WHAT TO PRODUCE
Extract each line of the records below that contains the word "components".
:: GIVEN DATA ::
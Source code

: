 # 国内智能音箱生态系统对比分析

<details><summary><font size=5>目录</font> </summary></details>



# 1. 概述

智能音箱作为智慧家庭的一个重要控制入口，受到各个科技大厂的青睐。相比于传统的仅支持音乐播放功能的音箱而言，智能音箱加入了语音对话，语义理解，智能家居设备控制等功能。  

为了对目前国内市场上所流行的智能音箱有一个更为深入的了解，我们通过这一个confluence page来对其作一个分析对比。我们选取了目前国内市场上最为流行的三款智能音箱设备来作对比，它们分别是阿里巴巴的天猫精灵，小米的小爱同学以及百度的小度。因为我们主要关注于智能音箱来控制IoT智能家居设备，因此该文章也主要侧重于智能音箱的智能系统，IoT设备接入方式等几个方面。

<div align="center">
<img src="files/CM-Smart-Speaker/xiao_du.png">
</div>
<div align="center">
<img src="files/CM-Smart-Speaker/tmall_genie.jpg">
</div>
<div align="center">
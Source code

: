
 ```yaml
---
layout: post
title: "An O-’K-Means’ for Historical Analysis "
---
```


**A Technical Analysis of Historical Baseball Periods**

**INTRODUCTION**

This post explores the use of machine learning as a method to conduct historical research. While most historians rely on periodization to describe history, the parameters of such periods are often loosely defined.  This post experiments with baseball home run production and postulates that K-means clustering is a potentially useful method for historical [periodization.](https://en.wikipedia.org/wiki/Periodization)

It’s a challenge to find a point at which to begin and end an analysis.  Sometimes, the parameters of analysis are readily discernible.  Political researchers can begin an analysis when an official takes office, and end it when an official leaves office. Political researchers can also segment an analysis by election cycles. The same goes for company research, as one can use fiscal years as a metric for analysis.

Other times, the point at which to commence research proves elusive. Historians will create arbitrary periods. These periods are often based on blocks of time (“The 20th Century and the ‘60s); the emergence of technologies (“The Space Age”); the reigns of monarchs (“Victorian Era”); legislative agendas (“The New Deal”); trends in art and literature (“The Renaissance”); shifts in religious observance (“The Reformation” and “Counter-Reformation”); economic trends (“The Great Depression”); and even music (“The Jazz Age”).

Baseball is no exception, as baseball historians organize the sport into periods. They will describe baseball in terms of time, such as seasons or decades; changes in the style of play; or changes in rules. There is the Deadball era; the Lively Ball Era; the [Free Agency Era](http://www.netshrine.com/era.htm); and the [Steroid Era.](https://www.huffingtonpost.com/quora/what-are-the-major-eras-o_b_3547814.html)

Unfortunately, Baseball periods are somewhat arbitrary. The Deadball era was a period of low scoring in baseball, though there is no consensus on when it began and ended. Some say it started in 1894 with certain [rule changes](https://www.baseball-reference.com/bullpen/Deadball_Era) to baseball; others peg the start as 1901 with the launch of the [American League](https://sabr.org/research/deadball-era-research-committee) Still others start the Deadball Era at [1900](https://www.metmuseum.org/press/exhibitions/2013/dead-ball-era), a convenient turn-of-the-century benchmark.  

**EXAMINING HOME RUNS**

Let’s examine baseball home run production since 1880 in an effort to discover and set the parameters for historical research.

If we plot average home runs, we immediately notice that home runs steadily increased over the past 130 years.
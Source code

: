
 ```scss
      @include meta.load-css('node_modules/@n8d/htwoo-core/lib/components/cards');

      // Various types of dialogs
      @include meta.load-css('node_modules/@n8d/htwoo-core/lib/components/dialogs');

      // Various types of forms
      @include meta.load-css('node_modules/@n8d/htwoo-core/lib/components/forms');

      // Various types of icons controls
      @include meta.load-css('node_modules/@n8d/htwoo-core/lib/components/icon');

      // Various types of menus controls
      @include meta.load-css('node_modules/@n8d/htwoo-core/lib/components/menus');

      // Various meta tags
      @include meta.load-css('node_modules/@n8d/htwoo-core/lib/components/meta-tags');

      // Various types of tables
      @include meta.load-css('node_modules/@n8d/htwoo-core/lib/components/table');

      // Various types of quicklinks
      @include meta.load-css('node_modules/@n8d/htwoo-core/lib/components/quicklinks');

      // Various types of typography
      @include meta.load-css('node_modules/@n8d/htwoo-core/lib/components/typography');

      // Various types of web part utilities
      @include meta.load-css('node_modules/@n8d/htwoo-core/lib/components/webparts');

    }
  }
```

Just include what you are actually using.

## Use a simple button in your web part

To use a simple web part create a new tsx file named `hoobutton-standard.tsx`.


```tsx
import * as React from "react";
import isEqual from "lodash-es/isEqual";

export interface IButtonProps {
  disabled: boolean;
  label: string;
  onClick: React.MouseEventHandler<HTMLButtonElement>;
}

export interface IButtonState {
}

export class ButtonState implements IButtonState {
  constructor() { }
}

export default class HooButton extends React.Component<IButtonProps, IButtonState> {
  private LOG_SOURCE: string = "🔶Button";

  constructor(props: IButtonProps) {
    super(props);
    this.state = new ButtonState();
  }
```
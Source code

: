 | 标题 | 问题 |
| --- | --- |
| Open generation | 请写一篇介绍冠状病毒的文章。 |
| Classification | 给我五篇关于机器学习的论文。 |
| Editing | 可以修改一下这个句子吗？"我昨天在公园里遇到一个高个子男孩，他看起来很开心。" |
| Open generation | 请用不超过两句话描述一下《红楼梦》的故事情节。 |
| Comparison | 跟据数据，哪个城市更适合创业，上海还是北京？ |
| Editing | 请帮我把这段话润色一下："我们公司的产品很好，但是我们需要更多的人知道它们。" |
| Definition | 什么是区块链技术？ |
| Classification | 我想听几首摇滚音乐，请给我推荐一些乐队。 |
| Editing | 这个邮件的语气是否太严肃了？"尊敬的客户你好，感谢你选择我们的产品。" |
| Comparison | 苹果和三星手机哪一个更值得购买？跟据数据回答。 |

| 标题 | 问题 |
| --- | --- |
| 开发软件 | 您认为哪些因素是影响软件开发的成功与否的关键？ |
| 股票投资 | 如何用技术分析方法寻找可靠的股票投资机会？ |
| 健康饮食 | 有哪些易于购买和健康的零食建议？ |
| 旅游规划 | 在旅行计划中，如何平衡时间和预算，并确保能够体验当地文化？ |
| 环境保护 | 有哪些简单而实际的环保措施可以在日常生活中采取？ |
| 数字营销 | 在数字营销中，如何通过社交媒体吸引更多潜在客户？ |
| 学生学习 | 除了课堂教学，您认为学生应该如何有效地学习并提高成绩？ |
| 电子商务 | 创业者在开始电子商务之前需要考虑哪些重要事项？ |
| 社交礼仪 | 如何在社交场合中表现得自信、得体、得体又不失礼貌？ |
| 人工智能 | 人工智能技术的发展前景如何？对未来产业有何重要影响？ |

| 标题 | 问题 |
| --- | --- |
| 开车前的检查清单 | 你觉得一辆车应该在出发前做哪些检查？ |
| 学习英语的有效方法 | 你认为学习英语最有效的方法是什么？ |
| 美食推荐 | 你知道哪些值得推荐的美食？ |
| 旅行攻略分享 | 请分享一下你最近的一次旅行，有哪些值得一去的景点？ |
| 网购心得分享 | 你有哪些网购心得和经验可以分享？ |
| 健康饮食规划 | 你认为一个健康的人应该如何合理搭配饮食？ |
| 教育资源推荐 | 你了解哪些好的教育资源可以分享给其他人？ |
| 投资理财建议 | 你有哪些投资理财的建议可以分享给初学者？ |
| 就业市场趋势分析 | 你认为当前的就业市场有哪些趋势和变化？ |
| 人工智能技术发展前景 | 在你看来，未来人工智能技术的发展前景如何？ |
:::
EXPECTED ANSWER
      @include meta.load-css('node_modules/@n8d/htwoo-core/lib/components/cards');
      @include meta.load-css('node_modules/@n8d/htwoo-core/lib/components/dialogs');
      @include meta.load-css('node_modules/@n8d/htwoo-core/lib/components/forms');
      @include meta.load-css('node_modules/@n8d/htwoo-core/lib/components/icon');
      @include meta.load-css('node_modules/@n8d/htwoo-core/lib/components/menus');
      @include meta.load-css('node_modules/@n8d/htwoo-core/lib/components/meta-tags');
      @include meta.load-css('node_modules/@n8d/htwoo-core/lib/components/table');
      @include meta.load-css('node_modules/@n8d/htwoo-core/lib/components/quicklinks');
      @include meta.load-css('node_modules/@n8d/htwoo-core/lib/components/typography');
      @include meta.load-css('node_modules/@n8d/htwoo-core/lib/components/webparts');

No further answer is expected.